The MG TF was hastily put together to keep the MG fires burning until a replacement could be built, and served its purpose well.
As we detailed in Issue 12, the MG TC, the first post-War MG, had proven popular among US servicemen stationed in the UK. Many were taken back to the US and became well regarded in racing circles.
The TD was the first MG sports car built specifically to accommodate left-hand-drive (the Y-type being the first left-hooker MG of all) and was directly targeted at the lucrative US market. Announced in November 1949, it was an immediate success, breaking all MG sales records. Of the 29,664 TDs built, some 79% or 23,488 went to North America – about 95% of which went to the US.
While only 904 were sold new in Australia, this was enough to be the fifth-biggest market, behind UK (1,656), West Germany (1,248) and Canada (1,146), according to Anders Clausager in Original MG T-series.
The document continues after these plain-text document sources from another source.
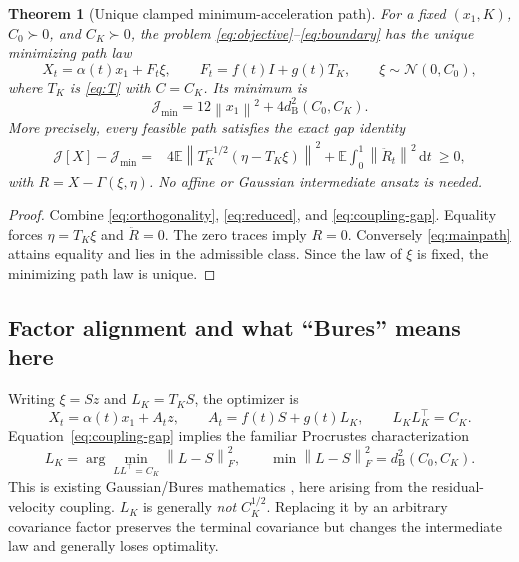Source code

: \documentclass[11pt,letterpaper]{article}
\newcommand{\E}{\mathbb E}
\newcommand{\cN}{\mathcal N}
\newcommand{\dd}{\,\mathrm d}
\newcommand{\norm}[1]{\left\lVert#1\right\rVert}
\newcommand{\bures}{d_{\mathrm B}}
\newcommand{\J}{\mathcal J}
\newtheorem{theorem}{Theorem}
\begin{document}
\begin{theorem}[Unique clamped minimum-acceleration path]
\label{thm:main}
For a fixed $(x_1,K)$, $C_0\succ0$, and $C_K\succ0$, the problem \eqref{eq:objective}--\eqref{eq:boundary} has the unique minimizing path law
\begin{equation}
\boxed{X_t=\alpha(t)x_1+F_t\xi,\qquad F_t=f(t)I+g(t)T_K,
\qquad \xi\sim\cN(0,C_0),}
\label{eq:mainpath}
\end{equation}
where $T_K$ is \eqref{eq:T} with $C=C_K$. Its minimum is
\begin{equation}
\boxed{\J_{\min}=12\norm{x_1}^2+4\bures^2(C_0,C_K).}
\label{eq:Jmin}
\end{equation}
More precisely, every feasible path satisfies the exact gap identity
\begin{equation}
\begin{split}
\J[X]-\J_{\min}
={}&4\E\norm{T_K^{-1/2}(\eta-T_K\xi)}^2
+\E\int_0^1\norm{\ddot R_t}^2\dd t\ \geq0,
\end{split}
\label{eq:fullgap}
\end{equation}
with $R=X-\Gamma(\xi,\eta)$. No affine or Gaussian intermediate ansatz is needed.
\end{theorem}
\begin{proof}
Combine \eqref{eq:orthogonality}, \eqref{eq:reduced}, and \eqref{eq:coupling-gap}. Equality forces $\eta=T_K\xi$ and $\ddot R=0$. The zero traces imply $R=0$. Conversely \eqref{eq:mainpath} attains equality and lies in the admissible class. Since the law of $\xi$ is fixed, the minimizing path law is unique.
\end{proof}

\subsection{Factor alignment and what ``Bures'' means here}
Writing $\xi=Sz$ and $L_K=T_KS$, the optimizer is
\begin{equation}
X_t=\alpha(t)x_1+A_tz,\qquad A_t=f(t)S+g(t)L_K,\qquad L_KL_K^\top=C_K.
\label{eq:factor}
\end{equation}
Equation~\eqref{eq:coupling-gap} implies the familiar Procrustes characterization
\begin{equation}
L_K=\arg\min_{LL^\top=C_K}\norm{L-S}_F^2,\qquad
\min\norm{L-S}_F^2=\bures^2(C_0,C_K).
\label{eq:procrustes}
\end{equation}
This is existing Gaussian/Bures mathematics \cite{bhatia}, here arising from the residual-velocity coupling. $L_K$ is generally \emph{not} $C_K^{1/2}$. Replacing it by an arbitrary covariance factor preserves the terminal covariance but changes the intermediate law and generally loses optimality.
\end{document}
1952 was the biggest year for the MG TD, with 10,838 produced. The following year saw a slump in sales of around 20%.
It must be taken into account that production of the TD ceased in around August 1953, but this drop in sales was due mostly to the release of the Austin-Healey 100 in May 1953 (see Issue 2); a true 100mph car, with more modern looks and engineering, though at a price premium.
However, MG was acutely aware that the aging TD had a limited lifespan and was already looking forward to a more modern design. The Austin-Healey had been announced at the 1952 motor show and MG designer Syd Enever was one who could see the writing on the wall.
A Stillborn Replacement
Enever had already designed a special streamlined body that was fitted to a TD chassis for George Phillips and Alan Rippon to enter at Le Mans in June 1951. Although the car retired after only 80 laps, its appearance had caused quite a stir, particularly among MG enthusiasts.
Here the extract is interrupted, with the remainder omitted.